I don’t know how much this gets talked about in most of the country, but it seems to be a big topic in Portland. How do we make our city safer for people to get around in?
I think one of the best answers to that question is this: give priority to the most vulnerable people.
While we, as in the rest of the U.S., have a long way to go to really make this a reality, Portland has taken some definite steps to help give more vulnerable road users priority in certain situations.
As above, we are starting to have more and more rights of way given to more vulnerable users, such as cyclists and pedestrians. Markings which designate clearly that someone other than automobile drivers have priority in a situation, and to notify the automobile drivers of their presence: in this case, to prevent cyclists getting hit by drivers who are turning right at an intersection.
Unfortunately, it sometimes takes a while to catch on…
I posted before about these walk signals (sorry for the bad picture, I keep meaning to get a better one, but haven’t had a chance yet). Something as simple as just showing a count until the light changes gives everyone in the intersection a clear idea of how long they have to get where they are going, and thankfully in practice, I usually see people slow down ahead of time, rather than try to put the gas pedal to the floor to get through at the last second. I’m seeing these going up all over town, even way out in nowhere land past 82nd :D
Portland recently got some federal funding for building and repairing sidewalks throughout the city, giving pedestrians even more safe, easy routes to move around.
We also just got federal funding to finish a streetcar loop on the inner East side, giving pedestrians easy access to transit, and connections to buses and MAX, taking public right of way from automobiles and giving it to a slower, more predictable form of transportation.
We will be doing a test-run of a separated cycle path near Portland State University, potentially with more to come if things go well. This protects cyclists from moving automobiles by giving them their own dedicated right of way.
We’ve also done things like make it illegal to make a turn in an automobile until pedestrians crossing the intersection are a full car-lane away from you, and drivers are required by law to stop for pedestrians who are crossing the street at a marked or un-marked crosswalk. In practice, this works pretty well on small streets where the speed limits are low, but cars on larger roads like Powell (which doubles as a highway and is managed by the Oregon Dept. of Transportation) traveling at 40mph often don’t bother to slow down for pedestrians even when they clearly see them, so pedestrians often just have to wait for a break in traffic or find a crossing with a traffic signal.
Most of the speed limits in inner Portland are between 20-35mph, even on main arterials, which helps to prevent accidents (people have more time to react), and greatly reduces the chance of serious injury, should an accident occur (at 20mph, only 5% of automobile/pedestrian collisions are fatal, as opposed to about 90% at 40mph).
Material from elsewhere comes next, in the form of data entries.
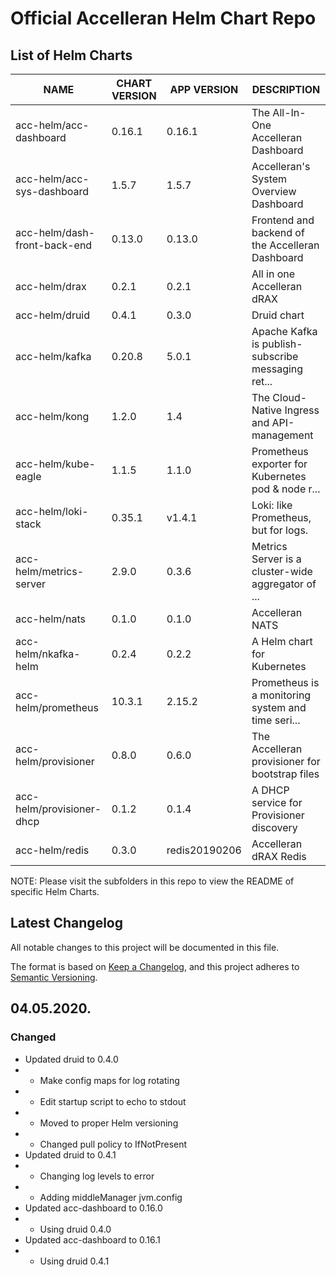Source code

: # Official Accelleran Helm Chart Repo

## List of Helm Charts

|NAME   |CHART VERSION   |APP VERSION   |DESCRIPTION   |
|---|---|---|---|
|acc-helm/acc-dashboard        |0.16.1   |0.16.1          |The All-In-One Accelleran Dashboard   |
|acc-helm/acc-sys-dashboard    |1.5.7    |1.5.7           |Accelleran's System Overview Dashboard   |
|acc-helm/dash-front-back-end  |0.13.0   |0.13.0          |Frontend and backend of the Accelleran Dashboard   |
|acc-helm/drax                 |0.2.1    |0.2.1           |All in one Accelleran dRAX   |
|acc-helm/druid                |0.4.1    |0.3.0           |Druid chart   |
|acc-helm/kafka                |0.20.8   |5.0.1           |Apache Kafka is publish-subscribe messaging ret...   |
|acc-helm/kong                 |1.2.0    |1.4             |The Cloud-Native Ingress and API-management   |
|acc-helm/kube-eagle           |1.1.5    |1.1.0           |Prometheus exporter for Kubernetes pod & node r...   |
|acc-helm/loki-stack           |0.35.1   |v1.4.1       	  |Loki: like Prometheus, but for logs.
|acc-helm/metrics-server       |2.9.0    |0.3.6           |Metrics Server is a cluster-wide aggregator of ...   |
|acc-helm/nats                 |0.1.0    |0.1.0        	  |Accelleran NATS   |
|acc-helm/nkafka-helm          |0.2.4    |0.2.2           |A Helm chart for Kubernetes   |
|acc-helm/prometheus           |10.3.1   |2.15.2          |Prometheus is a monitoring system and time seri...   |
|acc-helm/provisioner          |0.8.0    |0.6.0           |The Accelleran provisioner for bootstrap files   |
|acc-helm/provisioner-dhcp     |0.1.2    |0.1.4           |A DHCP service for Provisioner discovery   |
|acc-helm/redis                |0.3.0    |redis20190206   |Accelleran dRAX Redis   |

NOTE: Please visit the subfolders in this repo to view the README of specific Helm Charts.

## Latest Changelog

All notable changes to this project will be documented in this file.

The format is based on [Keep a Changelog](https://keepachangelog.com/en/1.0.0/),
and this project adheres to [Semantic Versioning](https://semver.org/spec/v2.0.0.html).

## 04.05.2020.

### Changed

- Updated druid to 0.4.0
- - Make config maps for log rotating
- - Edit startup script to echo to stdout
- - Moved to proper Helm versioning
- - Changed pull policy to IfNotPresent
- Updated druid to 0.4.1
- - Changing log levels to error
- - Adding middleManager jvm.config
- Updated acc-dashboard to 0.16.0
- - Using druid 0.4.0
- Updated acc-dashboard to 0.16.1
- - Using druid 0.4.1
Portland has created hundreds of miles of bike boulevards: that is, smaller streets which have traffic calming and redirection devices to keep automobile traffic speeds and volumes down to a minimum. This gives both bicycles and pedestrians a quieter, slower, safer environment to travel in.
Along the west waterfront from the Steel Bridge nearly all the way to the new South Waterfront development. The Eastbank Esplanade, which extends again from the Steel Bridge to SE Division ST (soon to go past the Steel Bridge all the way to St. Johns). The Springwater Trail, which connects the end of the Eastbank Esplanade to Gresham.
As the city of Portland has said, as you make the city safe for the most vulnerable, you make it safer for everyone. That has been made obvious by the fact that in 2008, we had the fewest traffic fatalities Portland has ever had since they began keeping track in the 1920s. Not only that, but you make the citizens of the city feel more at ease, you make the city feel more livable, and you give more options to people as to how they can get around.
Seems like a win-win-win to me. We have a ways to go, but we are definitely making steps in the right direction in Oregon and specifically in Portland.